In December 2025, the Financial Accounting Standards Board ("FASB") issued Accounting Standards Update ("ASU") No. 2025‑12, Codification Improvements, as part of its ongoing initiative to make incremental improvements to the Accounting Standards Codification. The amendments address a broad range of Topics and include technical corrections, clarifications, and other minor improvements intended to enhance the usability and consistency of U.S. GAAP. The amendments are not expected to significantly affect current accounting practice or result in significant implementation costs for most entities. The amendments are effective for annual periods beginning after December 15, 2026, and for interim periods within those annual periods. Early adoption is permitted. The Company is currently evaluating the impact of this ASU on its consolidated financial statements and does not expect the adoption of this ASU to have a material impact on its financial position, results of operations, or cash flows

In December 2025, the FASB issued ASU No. 2025‑11, Interim Reporting (Topic 270): Narrow‑Scope Improvements, which clarifies and reorganizes the guidance in Topic 270 to improve navigability and consistency in interim reporting. The amendments clarify which entities are subject to Topic 270, specify the form and content of interim financial statements and accompanying notes, and provide a comprehensive list of required interim disclosures. The ASU also introduces a disclosure principle requiring entities to disclose events and changes since the end of the most recent annual reporting period that have a material impact on the entity. The amendments are not intended to change the fundamental nature of interim reporting or significantly expand or reduce existing interim disclosure requirements, but rather to clarify existing guidance. For public business entities, the amendments are effective for interim reporting periods within fiscal years beginning after December 15, 2027. The Company is currently evaluating the impact of this ASU

on its interim financial statement disclosures.

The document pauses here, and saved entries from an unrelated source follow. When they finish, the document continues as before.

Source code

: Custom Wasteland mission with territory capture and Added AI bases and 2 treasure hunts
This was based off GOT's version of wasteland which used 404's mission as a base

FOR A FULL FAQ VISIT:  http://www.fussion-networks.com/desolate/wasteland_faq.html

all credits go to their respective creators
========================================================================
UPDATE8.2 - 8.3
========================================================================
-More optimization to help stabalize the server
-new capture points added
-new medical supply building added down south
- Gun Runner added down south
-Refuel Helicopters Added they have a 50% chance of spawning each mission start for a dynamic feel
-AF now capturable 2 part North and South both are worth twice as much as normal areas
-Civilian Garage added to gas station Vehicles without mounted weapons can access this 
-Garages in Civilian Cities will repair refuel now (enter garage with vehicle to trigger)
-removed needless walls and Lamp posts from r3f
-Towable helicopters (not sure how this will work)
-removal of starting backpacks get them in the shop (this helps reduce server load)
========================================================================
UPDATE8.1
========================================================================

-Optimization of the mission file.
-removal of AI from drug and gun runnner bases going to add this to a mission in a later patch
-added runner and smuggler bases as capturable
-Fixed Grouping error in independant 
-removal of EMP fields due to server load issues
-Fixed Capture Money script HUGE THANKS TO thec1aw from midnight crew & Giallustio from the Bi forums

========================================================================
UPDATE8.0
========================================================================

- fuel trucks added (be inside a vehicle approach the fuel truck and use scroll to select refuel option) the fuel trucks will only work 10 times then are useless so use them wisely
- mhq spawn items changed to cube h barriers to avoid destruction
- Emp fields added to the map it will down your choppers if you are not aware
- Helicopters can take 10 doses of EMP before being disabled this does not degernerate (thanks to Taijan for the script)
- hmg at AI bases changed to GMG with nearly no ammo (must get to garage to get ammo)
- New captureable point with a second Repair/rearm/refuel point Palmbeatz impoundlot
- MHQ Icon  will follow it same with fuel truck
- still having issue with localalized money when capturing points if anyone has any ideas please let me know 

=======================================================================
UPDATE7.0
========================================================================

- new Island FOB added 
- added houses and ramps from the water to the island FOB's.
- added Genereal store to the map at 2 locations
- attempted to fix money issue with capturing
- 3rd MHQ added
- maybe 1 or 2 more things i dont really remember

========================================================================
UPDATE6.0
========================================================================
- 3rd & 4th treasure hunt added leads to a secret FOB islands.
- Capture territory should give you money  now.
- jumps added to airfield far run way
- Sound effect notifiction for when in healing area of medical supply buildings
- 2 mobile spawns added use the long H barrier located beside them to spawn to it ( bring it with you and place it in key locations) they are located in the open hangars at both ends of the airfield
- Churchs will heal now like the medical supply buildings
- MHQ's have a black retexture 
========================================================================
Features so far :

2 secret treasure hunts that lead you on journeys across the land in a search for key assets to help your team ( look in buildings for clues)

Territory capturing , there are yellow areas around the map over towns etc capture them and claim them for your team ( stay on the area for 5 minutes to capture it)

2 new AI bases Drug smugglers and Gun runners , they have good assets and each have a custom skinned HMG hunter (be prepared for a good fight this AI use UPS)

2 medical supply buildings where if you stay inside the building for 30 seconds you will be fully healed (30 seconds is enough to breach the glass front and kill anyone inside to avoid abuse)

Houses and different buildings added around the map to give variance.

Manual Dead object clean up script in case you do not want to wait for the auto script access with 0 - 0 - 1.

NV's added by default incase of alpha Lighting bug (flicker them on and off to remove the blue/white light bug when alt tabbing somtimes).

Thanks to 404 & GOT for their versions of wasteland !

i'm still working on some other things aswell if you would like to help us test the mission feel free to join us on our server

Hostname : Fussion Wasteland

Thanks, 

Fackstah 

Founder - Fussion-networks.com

The Company does not expect the adoption of this ASU to have a material impact on its consolidated financial statements.

In September 2025, the FASB issued ASU 2025-06, Intangibles - Goodwill and Other - Internal-Use Software (Subtopic 350-40): Targeted Improvements to the Accounting for Internal-Use Software. This ASU modernizes and clarifies the accounting for internal-use-software development costs to better reflect current software development practices, including agile and iterative methodologies. The amendments remove the existing development-stage model and establish a new principles-based capitalization framework. Under the updated guidance, software development costs are capitalized only when both of the following conditions are met: management authorizes and commits to funding the software project, and it is probable that the project will be completed and the software will be used for its intended purpose (the "probable-to-complete" threshold). This ASU also supersedes Subtopic 350-50 and consolidates all website development guidance into Subtopic 350-40. This ASU is effective for fiscal years beginning after December 15, 2027, including subsequent interim periods. The Company is currently in the process of evaluating the financial statement impact of this ASU.

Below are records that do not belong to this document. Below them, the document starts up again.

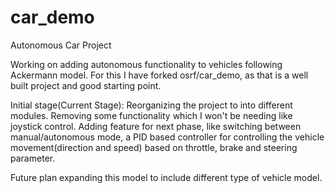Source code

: # car_demo
Autonomous Car Project

Working on adding autonomous functionality to vehicles following Ackermann model. For this I have forked osrf/car_demo, as that is a well built project and good starting point.

Initial stage(Current Stage): Reorganizing the project to into different modules. Removing some functionality which I won't be needing like joystick control. Adding feature for next phase, like switching between manual/autonomous mode, a PID based controller for controlling the vehicle movement(direction and speed) based on throttle, brake and steering parameter.

Future plan expanding this model to include different type of vehicle model.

In November 2024, the FASB issued ASU 2024-03, Income Statement - Reporting Comprehensive Income - Expense Disaggregation Disclosures (Subtopic 220-40): Disaggregation of Income Statement Expenses. This ASU requires incremental disclosures about specific expense categories, including but not limited to, employee compensation, depreciation, intangible asset amortization, selling expenses and purchases of inventory. This ASU is effective for fiscal years beginning after December 31, 2026, and interim reporting periods within annual reporting periods beginning after December 31, 2027. Early adoption is permitted and may be applied either prospectively or retrospectively. The Company is currently in the process of evaluating the financial statement impact of this ASU.

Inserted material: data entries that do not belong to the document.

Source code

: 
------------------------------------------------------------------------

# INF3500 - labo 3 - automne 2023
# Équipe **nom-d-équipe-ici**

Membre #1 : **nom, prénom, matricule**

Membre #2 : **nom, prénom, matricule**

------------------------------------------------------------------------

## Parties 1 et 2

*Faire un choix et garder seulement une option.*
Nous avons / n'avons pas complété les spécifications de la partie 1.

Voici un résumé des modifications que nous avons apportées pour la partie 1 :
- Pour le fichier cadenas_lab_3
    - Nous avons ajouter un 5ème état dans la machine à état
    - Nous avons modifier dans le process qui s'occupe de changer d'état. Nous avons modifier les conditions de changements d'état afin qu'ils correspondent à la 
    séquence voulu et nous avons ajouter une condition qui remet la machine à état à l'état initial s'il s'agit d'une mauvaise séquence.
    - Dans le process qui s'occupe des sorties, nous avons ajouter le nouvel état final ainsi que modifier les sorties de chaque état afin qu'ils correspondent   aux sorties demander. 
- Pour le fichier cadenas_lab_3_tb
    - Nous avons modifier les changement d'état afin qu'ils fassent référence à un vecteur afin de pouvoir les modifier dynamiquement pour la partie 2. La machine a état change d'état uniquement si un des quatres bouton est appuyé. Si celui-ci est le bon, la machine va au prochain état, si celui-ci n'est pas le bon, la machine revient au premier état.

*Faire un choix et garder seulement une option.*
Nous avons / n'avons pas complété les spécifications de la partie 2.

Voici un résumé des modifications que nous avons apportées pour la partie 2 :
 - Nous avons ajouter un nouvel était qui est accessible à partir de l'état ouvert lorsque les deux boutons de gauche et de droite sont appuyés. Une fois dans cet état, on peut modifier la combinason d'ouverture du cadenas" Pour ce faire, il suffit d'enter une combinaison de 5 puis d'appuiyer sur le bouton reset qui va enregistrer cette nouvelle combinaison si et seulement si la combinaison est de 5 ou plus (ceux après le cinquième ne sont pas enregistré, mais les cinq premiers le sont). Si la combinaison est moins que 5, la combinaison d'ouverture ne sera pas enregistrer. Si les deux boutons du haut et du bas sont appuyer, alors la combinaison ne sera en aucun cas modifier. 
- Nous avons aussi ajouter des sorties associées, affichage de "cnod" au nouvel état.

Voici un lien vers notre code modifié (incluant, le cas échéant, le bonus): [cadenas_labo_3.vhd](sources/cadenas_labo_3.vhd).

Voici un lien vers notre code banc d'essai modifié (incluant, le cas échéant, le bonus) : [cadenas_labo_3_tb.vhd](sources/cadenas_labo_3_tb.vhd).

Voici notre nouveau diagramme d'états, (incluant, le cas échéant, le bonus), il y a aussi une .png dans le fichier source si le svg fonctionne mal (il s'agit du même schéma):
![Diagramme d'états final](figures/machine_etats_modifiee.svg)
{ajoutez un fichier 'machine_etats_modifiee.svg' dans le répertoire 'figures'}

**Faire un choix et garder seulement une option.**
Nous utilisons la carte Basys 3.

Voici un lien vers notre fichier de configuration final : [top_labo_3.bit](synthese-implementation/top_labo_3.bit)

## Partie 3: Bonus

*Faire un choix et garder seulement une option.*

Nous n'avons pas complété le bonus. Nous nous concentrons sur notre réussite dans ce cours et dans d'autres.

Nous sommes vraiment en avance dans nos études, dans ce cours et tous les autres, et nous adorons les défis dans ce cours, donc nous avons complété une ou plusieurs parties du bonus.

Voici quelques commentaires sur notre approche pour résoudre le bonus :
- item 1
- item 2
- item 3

In October 2023, the FASB issued ASU No. 2023‑06, Disclosure Improvements, which incorporates certain disclosure and presentation requirements previously included in SEC Regulations S‑X and S‑K into the FASB Accounting Standards Codification. The amendments are intended to clarify or improve disclosure requirements and enhance consistency between U.S. GAAP and SEC reporting requirements. The amendments affect a variety of Topics and primarily relate to disclosures, including, but not limited to, cash flow statement presentation, commitments, debt, equity, and other financial statement disclosures. The amendments do not change recognition or measurement guidance. The effective date of each amendment is contingent upon the removal of the related disclosure requirement from the applicable SEC regulations. Early adoption is permitted once the amendments become effective. The Company does not expect the adoption of this ASU to have a material impact on its consolidated financial statements.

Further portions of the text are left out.